It’s been a month since the ankle disaster of 2012.
What I thought was a severe rolled ankle turned out to be a grade II high ankle sprain and I’m frustrated beyond belief. Perhaps it’s time for a recap.
Over the past month, I’ve rested, I’ve RICE-ed, I saw my chiro, I saw a sports doc who specializes in ankles, I’ve been going to PT twice a week, I’ve been on crutches, I’ve been off crutches, I wore slacks and tennis shoes to work, I’ve worn my brace and flats to work, I’ve been doing seated upper body, I’ve even been spinning my legs for 30 minutes at a time with no resistance, I’ve been doing my PT exercise like a champ.
I felt like I’ve been as restful as I can without literally sitting in my bed all day. I was making small, but positive progress – I just can’t seem to get all the swelling down. But it was positive enough for my PT to say that she thought I’d be able to “try” running again in two or three weeks.
But after a weekend of cheering and being on my feet, I went to the PT on Wednesday and my ankle was swollen and sore. Frick. My PT said that I wouldn’t be running anytime soon.
Enter: horrible mood/loss of all motivation and patience.
You see, I thought I would be half way healed by this point. I’ve done my fair share of googling and while symptoms and healing could take up to six months, most are back in the game anywhere between six and eight weeks. WHY AREN’T I MAKING MORE PROGRESS?!

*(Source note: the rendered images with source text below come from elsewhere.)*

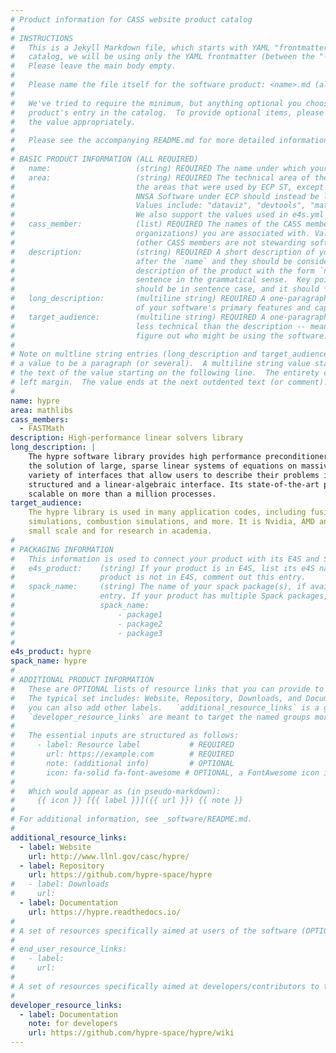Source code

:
 ```yaml
---
# Product information for CASS website product catalog
#
# INSTRUCTIONS
#   This is a Jekyll Markdown file, which starts with YAML "frontmatter." For the product 
#   catalog, we will be using only the YAML frontmatter (between the "---" seperators).  
#   Please leave the main body empty.  
#
#   Please name the file itself for the software product: <name>.md (all lowercase)
#
#   We've tried to require the minimum, but anything optional you choose to add will enrich your
#   product's entry in the catalog.  To provide optional items, please uncomment the keys and complete
#   the value appropriately.
#
#   Please see the accompanying README.md for more detailed information and guidance.
#
# BASIC PRODUCT INFORMATION (ALL REQUIRED)
#   name:                   (string) REQUIRED The name under which your product should appear in the catalog
#   area:                   (string) REQUIRED The technical area of the product.  For now, we are using
#                           the areas that were used by ECP ST, except that anything that was categorized as
#                           NNSA Software under ECP should instead be listed under the appropriate "real" area:
#                           Values include: "dataviz", "devtools", "mathlibs", "pmr", "sweco".
#                           We also support the values used in e4s.yml files, though we prefer those above. 
#   cass_member:            (list) REQUIRED The names of the CASS member organizations (aka software stewardship
#                           organizations) you are associated with. Values include: "FASTMath", "PEOS", "RAPIDS", "S4PST", "STEP".
#                           (other CASS members are not stewarding software products, as far as we know: COLABS, CORSA, SWAS)
#   description:            (string) REQUIRED A short description of your software.  The `description` is always shown immediately 
#                           after the `name` and they should be considered together as, in effect constructing a sentence-length 
#                           description of the product with the form `name: desciption`.  However it does not need to be a complete 
#                           sentence in the grammatical sense.  Key points: The `description` should *not* repeat the `name`, it 
#                           should be in sentence case, and it should *not* end with a period.
#   long_description:       (multiline string) REQUIRED A one-paragraph description of your software. A brief, moderately technical description 
#                           of your software's primary features and capabilities.
#   target_audience:        (multiline string) REQUIRED A one-paragraph description of who should be interested in your software.  This should be
#                           less technical than the description -- meant to guide someone who's inexpert or just trying to 
#                           figure out who might be using the software.
#
# Note on multline string entries (long_description and target_audience): YAML supports a multiline string entry that allows 
# a value to be a paragraph (or several).  A multiline string value starts with a pipe ("|") following the colon of the key, with
# the text of the value starting on the following line.  The entirety of the value should be indented by 2-4 spaces from the
# left margin.  The value ends at the next outdented text (or comment).
#
name: hypre
area: mathlibs
cass_members:
  - FASTMath
description: High-performance linear solvers library
long_description: |
    The hypre software library provides high performance preconditioners and solvers with focus on multigrid methods for 
    the solution of large, sparse linear systems of equations on massively parallel computers. The library features a 
    variety of interfaces that allow users to describe their problems in a natural way, including a structured, a semi- 
    structured and a linear-algebraic interface. Its state-of-the-art preconditioners and solvers have been proven 
    scalable on more than a million processes. 
target_audience: 
    The hypre library is used in many application codes, including fusion applications, subsurface simulations, wind farm 
    simulations, combustion simulations, and more. It is Nvidia, AMD and Intel GPU-enabled. It can also be used at the 
    small scale and for research in academia.
#
# PACKAGING INFORMATION
#   This information is used to connect your product with its E4S and Spack packages, if available.
#   e4s_product:    (string) If your product is in E4S, list its e4S name here (may be different than `name`). If your
#                   product is not in E4S, comment out this entry.
#   spack_name:     (string) The name of your spack package(s), if available.  If you don't have a Spack package, comment out this
#                   entry. If your product has multiple Spack packages, list them using YAML list syntax:
#                   spack_name:
#                       - package1
#                       - package2
#                       - package3
#
e4s_product: hypre
spack_name: hypre
#
# ADDITIONAL PRODUCT INFORMATION
#   These are OPTIONAL lists of resource links that you can provide to make your catalog entry more useful.
#   The typical set includes: Website, Repository, Downloads, and Documentation, but all of these are optional, and
#   you can also add other labels.   `additional_resource_links` is a general category; `end_user_resource_links` and
#   `developer_resource_links` are meant to target the named groups more specifically.  Use them as you like.
#
#   The essential inputs are structured as follows:
#     - label: Resource label           # REQUIRED
#       url: https://example.com        # REQUIRED
#       note: (additional info)         # OPTIONAL
#       icon: fa-solid fa-font-awesome # OPTIONAL, a FontAwesome icon identifier
#
#   Which would appear as (in pseudo-markdown):
#     {{ icon }} [{{ label }}]({{ url }}) {{ note }}
#
# For additional information, see _software/README.md.
#
additional_resource_links:
  - label: Website
    url: http://www.llnl.gov/casc/hypre/
  - label: Repository
    url: https://github.com/hypre-space/hypre
#   - label: Downloads
#     url: 
  - label: Documentation
    url: https://hypre.readthedocs.io/
#
# A set of resources specifically aimed at users of the software (OPTIONAL)
#
# end_user_resource_links:
#   - label: 
#     url: 
#
# A set of resources specifically aimed at developers/contributors to the software (OPTIONAL)
#
developer_resource_links:
  - label: Documentation
    note: for developers
    url: https://github.com/hypre-space/hypre/wiki
---
```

I know I need to rest even more than I have been, but with this injury and the loss of any form of endorphins, I sunk into this self-pity hole. I know, I know, it’s ridiculous. But I feel like going through emotional stages of injury, and with a little research, I found a Runner’s World article talking about just this.
According to the article, “The sense of loss an athlete feels when injured can be very similar to the other types of mourning or grief that occur in our lives,” says Diane Wiese-Bjornstal, Ph.D., associate professor of kinesiology at the University of Minnesota and a leading researcher of injury psychology. “It’s a huge sense of loss that you feel.”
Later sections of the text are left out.